ZOSSEN 19.03 Uhr. Bahnsteigkante. An den Ohren reisst der Wind. NUR! NOCH! SIEBEN! MINUTEN! Auf dem Gleis gegenüber rollt der rote Doppelstockzug ein. Viel zu spät. Sei’s drum. Ist ja die andere Richtung.

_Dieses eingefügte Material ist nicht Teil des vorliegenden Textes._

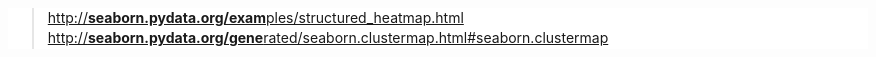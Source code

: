 > [http://**seaborn.pydata.org/exam**ples/structured_heatmap.html](https://link.zhihu.com/?target=http%3A//seaborn.pydata.org/examples/structured_heatmap.html)
> [http://**seaborn.pydata.org/gene**rated/seaborn.clustermap.html#seaborn.clustermap](https://link.zhihu.com/?target=http%3A//seaborn.pydata.org/generated/seaborn.clustermap.html%23seaborn.clustermap)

19.10 Uhr. Bahnsteigkante. Kein Grund davon zurückzutreten. Der Zug gegenüber wartet immer noch. Dann ein Rucken und: Das kann doch nicht. Das darf doch wohl nicht. Ich fass das nicht.
Statt nach Wünsdorf zuppelt die leere Bahn langsam nach Berlin. Die Leute schauen, als hätte ihnen gerade jemand das Auto vor der Nase weggeklaut. Schnell wechseln im Funzellicht der Bahnleuchten Ungläubigkeit, Hoffnung, alberner Aktionismus ab. Dann dämmert den Zurückgebliebenen: „Ja Schatz, halbe Stunde mindestens, weiß noch nicht, ich ruf Dich an, nein, wieder keine Ansage vorher.“ Es ist das dritte Mal seit November.